GAE (Generalized Advantage Estimation) A method for computing advantage estimates that interpolates between 1-step TD and Monte Carlo returns using a λ parameter. Introduced: Chapter 44. Example: λ=0 → one-step TD advantage; λ=1 → Monte Carlo advantage.

GAIL (Generative Adversarial Imitation Learning) Imitation learning using a GAN-style discriminator to distinguish agent transitions from expert transitions. The discriminator’s output becomes the reward signal. Introduced: Chapter 77.

Gamma (γ) See Discount factor.

Greedy policy A policy that always selects the action with the highest estimated value (argmax). May fail to explore. Introduced: Chapter 2.

Gymnasium (Gym) A Python library (originally OpenAI Gym) providing standardized RL environments with a step/reset API. Introduced: Phase 2 prerequisites.

H

Hard exploration problem Settings where rewards are extremely sparse or delayed, making it difficult for standard exploration strategies to find them. Requires dedicated exploration methods. Introduced: Chapter 61.
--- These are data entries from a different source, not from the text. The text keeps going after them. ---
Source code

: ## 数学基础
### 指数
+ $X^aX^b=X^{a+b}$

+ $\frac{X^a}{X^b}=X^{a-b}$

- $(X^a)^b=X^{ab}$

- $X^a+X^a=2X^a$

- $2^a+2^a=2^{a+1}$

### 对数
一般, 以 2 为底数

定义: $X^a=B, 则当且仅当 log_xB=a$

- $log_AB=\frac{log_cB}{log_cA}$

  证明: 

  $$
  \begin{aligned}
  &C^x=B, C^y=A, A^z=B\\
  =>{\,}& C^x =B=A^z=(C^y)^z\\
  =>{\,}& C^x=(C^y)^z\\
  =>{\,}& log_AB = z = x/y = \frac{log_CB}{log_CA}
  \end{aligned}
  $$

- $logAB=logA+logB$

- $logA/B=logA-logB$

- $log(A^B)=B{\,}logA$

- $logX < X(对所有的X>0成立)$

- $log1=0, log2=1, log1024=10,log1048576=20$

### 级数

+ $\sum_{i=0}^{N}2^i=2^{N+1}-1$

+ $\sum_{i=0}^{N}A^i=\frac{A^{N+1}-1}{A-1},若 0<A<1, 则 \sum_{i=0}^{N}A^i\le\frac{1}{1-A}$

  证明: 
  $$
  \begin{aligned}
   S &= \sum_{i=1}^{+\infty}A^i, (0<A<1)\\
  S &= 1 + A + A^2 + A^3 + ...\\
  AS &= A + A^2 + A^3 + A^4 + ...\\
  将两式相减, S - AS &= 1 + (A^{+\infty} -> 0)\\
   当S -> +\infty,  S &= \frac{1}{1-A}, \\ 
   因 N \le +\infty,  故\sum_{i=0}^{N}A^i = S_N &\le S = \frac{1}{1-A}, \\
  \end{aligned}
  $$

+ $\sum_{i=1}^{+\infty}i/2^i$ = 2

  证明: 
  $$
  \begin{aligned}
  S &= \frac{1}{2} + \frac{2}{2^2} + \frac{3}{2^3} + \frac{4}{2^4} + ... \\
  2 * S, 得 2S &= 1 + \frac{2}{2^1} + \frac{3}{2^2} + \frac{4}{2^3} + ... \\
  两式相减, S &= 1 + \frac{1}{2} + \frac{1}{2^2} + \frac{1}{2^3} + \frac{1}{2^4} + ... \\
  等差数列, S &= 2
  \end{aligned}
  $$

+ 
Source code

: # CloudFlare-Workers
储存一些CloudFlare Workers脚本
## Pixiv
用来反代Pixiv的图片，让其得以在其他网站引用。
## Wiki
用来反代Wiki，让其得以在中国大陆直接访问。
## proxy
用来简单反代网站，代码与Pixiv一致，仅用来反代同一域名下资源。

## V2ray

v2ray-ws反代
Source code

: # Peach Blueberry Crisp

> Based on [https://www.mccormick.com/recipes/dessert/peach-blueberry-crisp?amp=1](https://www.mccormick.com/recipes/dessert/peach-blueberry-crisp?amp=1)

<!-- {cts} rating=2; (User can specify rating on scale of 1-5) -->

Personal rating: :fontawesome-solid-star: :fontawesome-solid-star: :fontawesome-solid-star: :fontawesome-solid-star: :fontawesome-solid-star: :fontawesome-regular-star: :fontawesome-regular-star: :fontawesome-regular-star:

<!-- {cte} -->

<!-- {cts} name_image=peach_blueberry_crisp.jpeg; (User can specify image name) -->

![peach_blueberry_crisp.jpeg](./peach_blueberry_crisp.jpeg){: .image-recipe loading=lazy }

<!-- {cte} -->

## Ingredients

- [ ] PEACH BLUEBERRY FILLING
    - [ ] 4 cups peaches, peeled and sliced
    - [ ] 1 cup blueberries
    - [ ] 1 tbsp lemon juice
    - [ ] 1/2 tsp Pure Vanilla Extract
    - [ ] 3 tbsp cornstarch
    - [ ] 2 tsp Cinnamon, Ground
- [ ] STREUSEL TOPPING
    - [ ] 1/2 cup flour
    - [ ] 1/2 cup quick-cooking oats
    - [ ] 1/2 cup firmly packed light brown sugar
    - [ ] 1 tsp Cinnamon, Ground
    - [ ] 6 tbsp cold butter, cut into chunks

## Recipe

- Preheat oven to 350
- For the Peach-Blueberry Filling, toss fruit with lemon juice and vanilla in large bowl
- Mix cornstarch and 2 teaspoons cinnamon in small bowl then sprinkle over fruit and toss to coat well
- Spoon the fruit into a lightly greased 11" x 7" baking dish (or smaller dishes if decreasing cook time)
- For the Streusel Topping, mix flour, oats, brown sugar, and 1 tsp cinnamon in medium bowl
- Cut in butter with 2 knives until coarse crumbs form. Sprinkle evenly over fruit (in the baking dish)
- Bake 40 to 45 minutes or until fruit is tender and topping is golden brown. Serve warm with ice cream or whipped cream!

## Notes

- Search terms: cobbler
Horizon The number of steps over which the agent plans. Finite horizon: T steps. Infinite horizon with γ < 1: effectively finite. Introduced: Chapter 4.

I

ICM (Intrinsic Curiosity Module) An exploration method that provides intrinsic rewards based on prediction error of the agent’s own dynamics model. High prediction error = novel state = high intrinsic reward. Introduced: Chapter 63.
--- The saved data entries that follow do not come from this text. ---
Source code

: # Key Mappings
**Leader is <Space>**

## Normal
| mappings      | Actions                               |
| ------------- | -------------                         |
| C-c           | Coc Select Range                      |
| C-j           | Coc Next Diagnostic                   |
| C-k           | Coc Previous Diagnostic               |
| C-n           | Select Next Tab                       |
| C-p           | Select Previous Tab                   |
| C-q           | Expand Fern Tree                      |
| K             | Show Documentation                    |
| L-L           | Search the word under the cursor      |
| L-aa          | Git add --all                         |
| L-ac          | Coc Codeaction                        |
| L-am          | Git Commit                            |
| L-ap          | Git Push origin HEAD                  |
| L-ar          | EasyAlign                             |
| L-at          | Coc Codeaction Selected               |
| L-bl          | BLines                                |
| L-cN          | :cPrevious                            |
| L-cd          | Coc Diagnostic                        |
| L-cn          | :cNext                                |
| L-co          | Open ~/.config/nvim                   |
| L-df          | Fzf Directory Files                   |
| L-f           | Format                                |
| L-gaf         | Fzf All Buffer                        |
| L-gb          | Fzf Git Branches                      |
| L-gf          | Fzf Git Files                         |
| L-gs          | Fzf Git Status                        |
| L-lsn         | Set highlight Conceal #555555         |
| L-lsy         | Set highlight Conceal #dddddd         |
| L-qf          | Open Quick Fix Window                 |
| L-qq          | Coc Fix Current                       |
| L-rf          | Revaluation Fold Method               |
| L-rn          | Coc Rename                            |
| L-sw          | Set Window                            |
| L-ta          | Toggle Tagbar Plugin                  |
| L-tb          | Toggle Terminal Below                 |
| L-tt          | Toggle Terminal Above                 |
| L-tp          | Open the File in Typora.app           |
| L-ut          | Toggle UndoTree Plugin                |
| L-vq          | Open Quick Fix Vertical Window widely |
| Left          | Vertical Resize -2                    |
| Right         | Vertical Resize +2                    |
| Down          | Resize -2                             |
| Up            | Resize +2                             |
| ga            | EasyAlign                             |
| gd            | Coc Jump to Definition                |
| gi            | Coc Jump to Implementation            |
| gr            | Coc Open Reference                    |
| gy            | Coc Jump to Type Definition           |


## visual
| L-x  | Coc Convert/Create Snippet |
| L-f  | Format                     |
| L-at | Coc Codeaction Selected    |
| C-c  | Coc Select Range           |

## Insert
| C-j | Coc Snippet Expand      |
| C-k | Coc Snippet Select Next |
IQL (Independent Q-Learning) A multi-agent RL approach where each agent independently applies Q-learning, ignoring other agents. Simple but may not converge. Introduced: Chapter 83.

IRL (Inverse Reinforcement Learning) Learning a reward function from expert demonstrations. Inverse of the RL problem: given behavior, infer the reward that makes it optimal. Introduced: Chapter 76.

L

Learning rate (α, alpha) The step size used in value or weight updates. Controls how much new information overwrites old estimates. Introduced: Chapter 12. Example: Q(s,a) ← Q(s,a) + α * δ where α = 0.1.

M

MAML (Model-Agnostic Meta-Learning) A meta-learning algorithm that trains a model initialization θ such that a few gradient steps on a new task yield good performance. Introduced: Chapter 69.
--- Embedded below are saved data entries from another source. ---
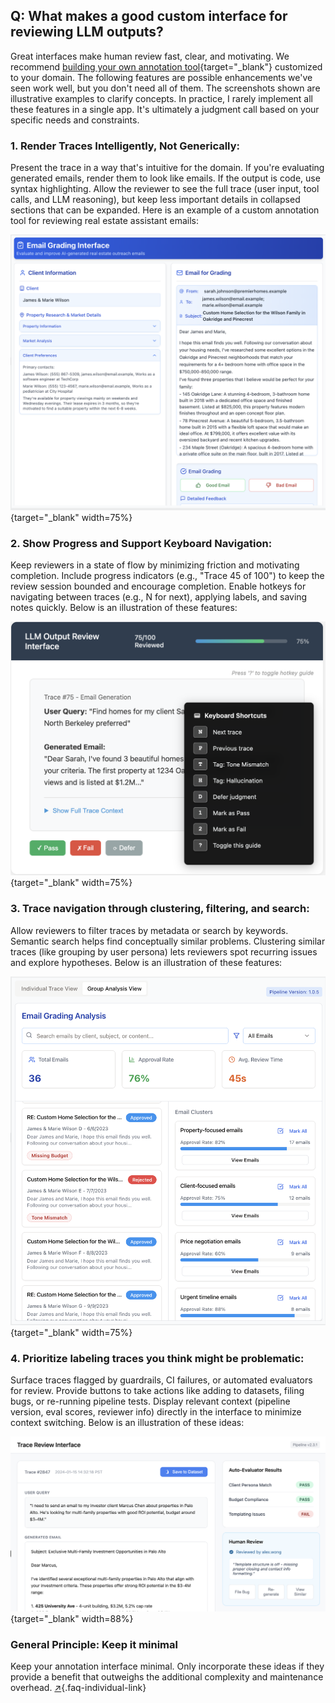 ## Q: What makes a good custom interface for reviewing LLM outputs?

Great interfaces make human review fast, clear, and motivating. We recommend [building your own annotation tool](#q-should-i-build-a-custom-annotation-tool-or-use-something-off-the-shelf){target="_blank"} customized to your domain. The following features are possible enhancements we've seen work well, but you don't need all of them. The screenshots shown are illustrative examples to clarify concepts. In practice, I rarely implement all these features in a single app. It's ultimately a judgment call based on your specific needs and constraints.

### **1. Render Traces Intelligently, Not Generically**: 

Present the trace in a way that's intuitive for the domain.  If you're evaluating generated emails, render them to look like emails. If the output is code, use syntax highlighting. Allow the reviewer to see the full trace (user input, tool calls, and LLM reasoning), but keep less important details in collapsed sections that can be expanded. Here is an example of a custom annotation tool for reviewing real estate assistant emails:

![A custom interface for reviewing emails for a real estate assistant.](images/emailinterface1.png){target="_blank" width=75%}

### **2. Show Progress and Support Keyboard Navigation**: 

Keep reviewers in a state of flow by minimizing friction and motivating completion. Include progress indicators (e.g., "Trace 45 of 100") to keep the review session bounded and encourage completion. Enable hotkeys for navigating between traces (e.g., N for next), applying labels, and saving notes quickly.  Below is an illustration of these features:

![An annotation interface with a progress bar and hotkey guide](images/hotkey.png){target="_blank" width=75%}

### **3. Trace navigation through clustering, filtering, and search**: 

Allow reviewers to filter traces by metadata or search by keywords. Semantic search helps find conceptually similar problems. Clustering similar traces (like grouping by user persona) lets reviewers spot recurring issues and explore hypotheses.  Below is an illustration of these features:

![Cluster view showing groups of emails, such as property-focused or client-focused examples. Reviewers can drill into a group to see individual traces.](images/group1.png){target="_blank" width=75%}

### **4. Prioritize labeling traces you think might be problematic**: 

Surface traces flagged by guardrails, CI failures, or automated evaluators for review. Provide buttons to take actions like adding to datasets, filing bugs, or re-running pipeline tests. Display relevant context (pipeline version, eval scores, reviewer info) directly in the interface to minimize context switching. Below is an illustration of these ideas:

![A trace view that allows you to quickly see auto-evaluator verdict, add traces to dataset or open issues.  Also shows metadata like pipeline version, reviewer info, and more.](images/ci.png){target="_blank" width=88%}

### General Principle: Keep it minimal

Keep your annotation interface minimal. Only incorporate these ideas if they provide a benefit that outweighs the additional complexity and maintenance overhead. [↗](#q-what-makes-a-good-custom-interface-for-reviewing-llm-outputs){.faq-individual-link}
Markov property The property that the future is independent of the past given the present state: P(S_{t+1}|S_t, A_t) = P(S_{t+1}|S_0,…,S_t, A_0,…,A_t). Introduced: Chapter 3.

MDP (Markov Decision Process) The formal framework for RL: a tuple (S, A, P, R, γ) where S=states, A=actions, P=transition probabilities, R=reward function, γ=discount. Introduced: Chapter 3.

Model (of the environment) A learned or given representation of environment dynamics: P(s’|s,a) and R(s,a). Used in model-based RL. Introduced: Chapter 51.

Model-based RL RL that uses or learns a model of the environment to plan or generate simulated experience. Introduced: Chapter 51.

Model-free RL RL that learns directly from interaction with the environment without using a model. Includes Q-learning, SARSA, DQN, PPO. Introduced: Chapter 11.

Monte Carlo (MC) methods RL methods that estimate value functions using complete episodes (full returns) rather than bootstrapping. Introduced: Chapter 11.

MCTS (Monte Carlo Tree Search) A planning algorithm that builds a search tree by simulating many rollouts and using statistics to guide tree expansion. Used in AlphaZero. Introduced: Chapter 54.

Multi-armed bandit A simplified RL problem with a single state and multiple actions (arms). The agent repeatedly chooses arms to maximize cumulative reward. Introduced: Chapter 2.

N

n-step return A return that uses n actual rewards followed by a bootstrap estimate: G_{t:t+n} = r_t + γr_{t+1} + ⋯ + γ^n V(S_{t+n}). Introduced: Chapter 17.

Nash equilibrium In a multi-player game, a strategy profile where no player can benefit by unilaterally changing their strategy. Introduced: Chapter 82.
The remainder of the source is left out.